Disziplin war damals groß geschrieben. Die Begrüßung eines Lehrers hatte mit einem tiefen Knicks zu beginnen. Der Unterricht fand an drei Tagen in der Woche vormittags statt, an drei Tagen nachmittags, im Wechsel mit der Elisabeth-
Granier-Schule, deren Gebäude im Krieg völlig zerstört worden war. Allen Lehrern wurde mit Respekt begegnet. Nur insgeheim mokierten wir uns darüber, dass der Religionslehrer drei Unterrichtsstunden allein damit zubrachte, unsere Namen in seinen Lehrerkalender einzutragen, oder dass der Englischlehrer ständig nach kalter Zigarre roch. Schülerinnen der Oberstufe hatten wöchentlich wechselnd die Auf-gabe, in den großen Pausen für Ordnung zu sorgen, d.h. sich um geräumte Klassen, Sauberkeit und Aufsicht auf Fluren und Treppen zu kümmern. Dort standen sie, jeweils oben und unten auf den Podesten jeder Etage, und schafften so in der Mitte Platz für diejenigen, die dem Schülerstrom aus den Klassen entgegenstrebten. Diese Aufgabe erschien uns Jüngeren sehr attraktiv, sie wurde erst sehr viel später aus Versicherungsgründen den Lehrern übertragen. Den Laden an der Ecke durften in den Pausen nur die „Großen“ aufsuchen.
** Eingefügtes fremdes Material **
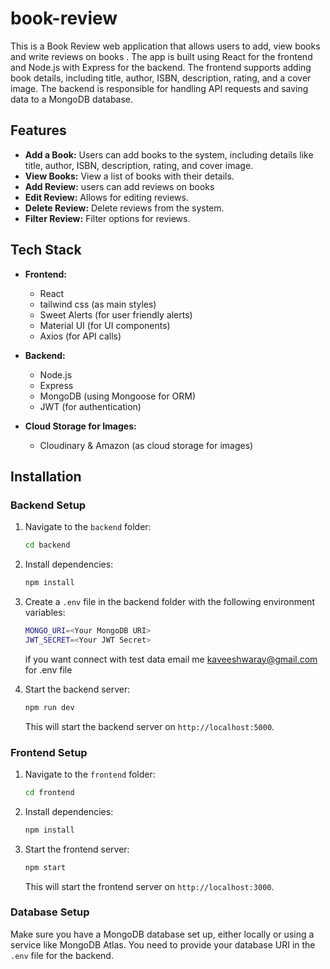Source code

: # book-review
This is a Book Review web application that allows users to add, view books and write reviews on books . The app is built using React for the frontend and Node.js with Express for the backend. The frontend supports adding book details, including title, author, ISBN, description, rating, and a cover image. The backend is responsible for handling API requests and saving data to a MongoDB database.

## Features

- **Add a Book:** Users can add books to the system, including details like title, author, ISBN, description, rating, and cover image.
- **View Books:** View a list of books with their details.
- **Add Review:** users can add reviews on books
- **Edit Review:** Allows for editing reviews.
- **Delete Review:** Delete reviews from the system.
- **Filter Review:** Filter options for reviews.

## Tech Stack

- **Frontend:**
  - React
  - tailwind css (as main styles)
  - Sweet Alerts (for user friendly alerts)
  - Material UI (for UI components)
  - Axios (for API calls)
- **Backend:**

  - Node.js
  - Express
  - MongoDB (using Mongoose for ORM)
  - JWT (for authentication)

- **Cloud Storage for Images:**
  - Cloudinary & Amazon (as cloud storage for images)

## Installation

### Backend Setup



1. Navigate to the `backend` folder:

   ```bash
   cd backend
   ```

2. Install dependencies:

   ```bash
   npm install
   ```

3. Create a `.env` file in the backend folder with the following environment variables:

   ```bash
   MONGO_URI=<Your MongoDB URI>
   JWT_SECRET=<Your JWT Secret>
   ```

   if you want connect with test data email me kaveeshwaray@gmail.com for .env file

3. Start the backend server:
   ```bash
   npm run dev
   ```
   This will start the backend server on `http://localhost:5000`.

### Frontend Setup

1. Navigate to the `frontend` folder:

   ```bash
   cd frontend
   ```

2. Install dependencies:

   ```bash
   npm install
   ```

3. Start the frontend server:

   ```bash
   npm start
   ```

   This will start the frontend server on `http://localhost:3000`.

### Database Setup

Make sure you have a MongoDB database set up, either locally or using a service like MongoDB Atlas. You need to provide your database URI in the `.env` file for the backend.
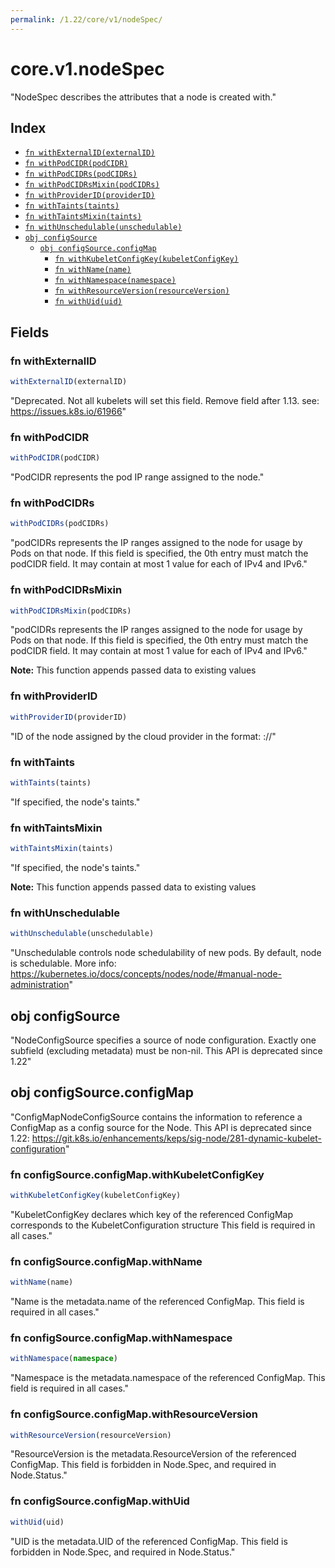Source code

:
 ```yaml
---
permalink: /1.22/core/v1/nodeSpec/
---
```


# core.v1.nodeSpec

"NodeSpec describes the attributes that a node is created with."

## Index

* [`fn withExternalID(externalID)`](#fn-withexternalid)
* [`fn withPodCIDR(podCIDR)`](#fn-withpodcidr)
* [`fn withPodCIDRs(podCIDRs)`](#fn-withpodcidrs)
* [`fn withPodCIDRsMixin(podCIDRs)`](#fn-withpodcidrsmixin)
* [`fn withProviderID(providerID)`](#fn-withproviderid)
* [`fn withTaints(taints)`](#fn-withtaints)
* [`fn withTaintsMixin(taints)`](#fn-withtaintsmixin)
* [`fn withUnschedulable(unschedulable)`](#fn-withunschedulable)
* [`obj configSource`](#obj-configsource)
  * [`obj configSource.configMap`](#obj-configsourceconfigmap)
    * [`fn withKubeletConfigKey(kubeletConfigKey)`](#fn-configsourceconfigmapwithkubeletconfigkey)
    * [`fn withName(name)`](#fn-configsourceconfigmapwithname)
    * [`fn withNamespace(namespace)`](#fn-configsourceconfigmapwithnamespace)
    * [`fn withResourceVersion(resourceVersion)`](#fn-configsourceconfigmapwithresourceversion)
    * [`fn withUid(uid)`](#fn-configsourceconfigmapwithuid)

## Fields

### fn withExternalID

```ts
withExternalID(externalID)
```

"Deprecated. Not all kubelets will set this field. Remove field after 1.13. see: https://issues.k8s.io/61966"

### fn withPodCIDR

```ts
withPodCIDR(podCIDR)
```

"PodCIDR represents the pod IP range assigned to the node."

### fn withPodCIDRs

```ts
withPodCIDRs(podCIDRs)
```

"podCIDRs represents the IP ranges assigned to the node for usage by Pods on that node. If this field is specified, the 0th entry must match the podCIDR field. It may contain at most 1 value for each of IPv4 and IPv6."

### fn withPodCIDRsMixin

```ts
withPodCIDRsMixin(podCIDRs)
```

"podCIDRs represents the IP ranges assigned to the node for usage by Pods on that node. If this field is specified, the 0th entry must match the podCIDR field. It may contain at most 1 value for each of IPv4 and IPv6."

**Note:** This function appends passed data to existing values

### fn withProviderID

```ts
withProviderID(providerID)
```

"ID of the node assigned by the cloud provider in the format: <ProviderName>://<ProviderSpecificNodeID>"

### fn withTaints

```ts
withTaints(taints)
```

"If specified, the node's taints."

### fn withTaintsMixin

```ts
withTaintsMixin(taints)
```

"If specified, the node's taints."

**Note:** This function appends passed data to existing values

### fn withUnschedulable

```ts
withUnschedulable(unschedulable)
```

"Unschedulable controls node schedulability of new pods. By default, node is schedulable. More info: https://kubernetes.io/docs/concepts/nodes/node/#manual-node-administration"

## obj configSource

"NodeConfigSource specifies a source of node configuration. Exactly one subfield (excluding metadata) must be non-nil. This API is deprecated since 1.22"

## obj configSource.configMap

"ConfigMapNodeConfigSource contains the information to reference a ConfigMap as a config source for the Node. This API is deprecated since 1.22: https://git.k8s.io/enhancements/keps/sig-node/281-dynamic-kubelet-configuration"

### fn configSource.configMap.withKubeletConfigKey

```ts
withKubeletConfigKey(kubeletConfigKey)
```

"KubeletConfigKey declares which key of the referenced ConfigMap corresponds to the KubeletConfiguration structure This field is required in all cases."

### fn configSource.configMap.withName

```ts
withName(name)
```

"Name is the metadata.name of the referenced ConfigMap. This field is required in all cases."

### fn configSource.configMap.withNamespace

```ts
withNamespace(namespace)
```

"Namespace is the metadata.namespace of the referenced ConfigMap. This field is required in all cases."

### fn configSource.configMap.withResourceVersion

```ts
withResourceVersion(resourceVersion)
```

"ResourceVersion is the metadata.ResourceVersion of the referenced ConfigMap. This field is forbidden in Node.Spec, and required in Node.Status."

### fn configSource.configMap.withUid

```ts
withUid(uid)
```

"UID is the metadata.UID of the referenced ConfigMap. This field is forbidden in Node.Spec, and required in Node.Status."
So gaben wir ihnen bei Bedarf unsere Wünsche auf einem Zettel mit und warteten geduldig an der Toreinfahrt, denn einfach vom Hof wegzulaufen, das war auch damals nicht erlaubt!

Landheimaufenthalte waren bis in die 13. Klasse äußerst beliebt, sogar während der Sommerferien.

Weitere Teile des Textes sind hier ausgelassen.